Ce n'était pas ce qui importait le plus pour l'instant.
« ... La mère de Léo était une roturière. »
Ça tombait comme un cheveu sur la soupe — mais Lupe comprit immédiatement.
Ferio lui ordonnait de fabriquer l'identité et le passé de la femme qui, dorénavant, serait officiellement reconnue comme la mère biologique de Leonia.
Cela signifiait aussi : modifier le rapport de décès de Regina.
C'est pour l'avenir de la jeune demoiselle.
C'était malheureux, mais Lupe porta un jugement froid.

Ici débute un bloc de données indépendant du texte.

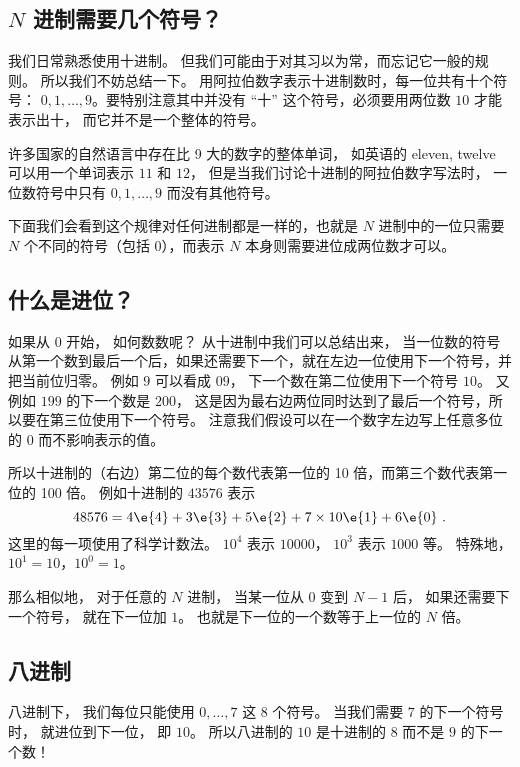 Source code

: 
\begin{issues}
\issueDraft
\end{issues}

\subsection{$N$ 进制需要几个符号？}
我们日常熟悉使用十进制。 但我们可能由于对其习以为常，而忘记它一般的规则。 所以我们不妨总结一下。 用阿拉伯数字表示十进制数时，每一位共有十个符号： $0,1,\dots, 9$。要特别注意其中并没有 “十” 这个符号，必须要用两位数 $10$ 才能表示出十， 而它并不是一个整体的符号。

许多国家的自然语言中存在比 9 大的数字的整体单词， 如英语的 eleven, twelve 可以用一个单词表示 $11$ 和 $12$， 但是当我们讨论十进制的阿拉伯数字写法时， 一位数符号中只有 $0,1,\dots, 9$ 而没有其他符号。 

下面我们会看到这个规律对任何进制都是一样的，也就是 $N$ 进制中的一位只需要 $N$ 个不同的符号（包括 0），而表示 $N$ 本身则需要进位成两位数才可以。

\subsection{什么是进位？}
如果从 $0$ 开始， 如何数数呢？ 从十进制中我们可以总结出来， 当一位数的符号从第一个数到最后一个后，如果还需要下一个，就在左边一位使用下一个符号，并把当前位归零。 例如 $9$ 可以看成 $09$， 下一个数在第二位使用下一个符号 $10$。 又例如 $199$ 的下一个数是 $200$， 这是因为最右边两位同时达到了最后一个符号，所以要在第三位使用下一个符号。 注意我们假设可以在一个数字左边写上任意多位的 $0$ 而不影响表示的值。

所以十进制的（右边）第二位的每个数代表第一位的 10 倍，而第三个数代表第一位的 100 倍。 例如十进制的 $43576$ 表示
\begin{equation}\label{eq_Binary_1}
48576 = 4\e{4} + 3\e{3} + 5\e{2} + 7\times 10\e{1} + 6\e{0}~.
\end{equation}
这里的每一项使用了科学计数法。%
$10^4$ 表示 $10000$， $10^3$ 表示 $1000$ 等。 特殊地， $10^1=10$，$10^0=1$。

那么相似地， 对于任意的 $N$ 进制， 当某一位从 $0$ 变到 $N-1$ 后， 如果还需要下一个符号， 就在下一位加 $1$。 也就是下一位的一个数等于上一位的 $N$ 倍。

\subsection{八进制}
八进制下， 我们每位只能使用 $0,\dots,7$ 这 $8$ 个符号。 当我们需要 $7$ 的下一个符号时， 就进位到下一位， 即 $10$。 所以八进制的 $10$ 是十进制的 $8$ 而不是 $9$ 的下一个数！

Quelque affection qu'il ait eue pour Regina passait au second plan — son existence ne ferait qu'jeter une ombre sur l'enfant.
La décision de Ferio était absolument juste.
Regina serait enregistrée comme une femme morte jeune de maladie il y a des années, et Leonia deviendrait la fille illégitime d'une femme sans nom, ordinaire, introuvable.
Le duc est impressionnant.
Lupe ne put s'empêcher de l'admirer.
Aller jusqu'à réécrire sa propre histoire privée pour Leonia — c'était stupéfiant.
Un homme non marié reconnaissant un bâtard et embrassant le scandale — quel culot.
Je ne pourrais jamais faire ça.
Même Lupe, qui était aux côtés de Ferio depuis des années, resta sidéré devant sa dévotion paternelle.
« On déclare la mère décédée ? »
Lupe, remis, demanda.
L'histoire se tenait instantanément.
Une roturière qu'il avait croisée par hasard l'avait contacté un jour, prétendant être enceinte. Quand il l'avait cherchée, elle était déjà morte, et l'enfant avait fini à l'orphelinat.
Cet enfant, c'était Leonia.
« Je dirai que je l'aimais éperdument. »
Ferio ajouta une note en marge du récit.
Après avoir reçu un pouce levé de Leonia la fois précédente pour être un « père correct », il avait résolu de limiter ses involvements romantiques.
Pour l'instant, tout ce qu'il voulait, c'était élever Leonia tranquillement et vivre en paix.
Mais il savait pertinemment — la vie rendait rarement les choses faciles.
Alors il ajouta cette roturière fictive qu'il avait « aimée ».
La plupart des orphelins n'ont pas de date de naissance précise.
Dans ce cas, l'orphelinat inscrit généralement le jour de leur admission comme anniversaire officiel.
Il en alla de même pour Leonia.
Ses papiers mentionnaient son anniversaire en début d'automne.
Elle détestait cette douceur — trop tiède pour les feuilles rouges, trop fraîche pour l'été.
Cela ravivait toujours sa rage contre les instituteurs qui l'avaient nommée d'après une prostituée et attisait son envie de fuir cet endroit.
Mais maintenant... c'était différent.
Leonia fredonnait en tripotant le petit calendrier sur son bureau.
C'est bientôt mon anniversaire !
Excité, elle étira les bras et balança le buste de gauche à droite.
Ce serait le premier anniversaire qu'elle attendrait avec impatience depuis son arrivée dans ce monde.
Ferio avait dit qu'ils feraient de son anniversaire le jour de leur rencontre.
Leonia avait acquiescé avec empressement.
C'était techniquement encore l'automne — mais le jour de leur rencontre datait de la fin de l'automne, à la lisière de l'hiver.
Elle trépignait de plus en plus pour son premier anniversaire à la maison Voreoti.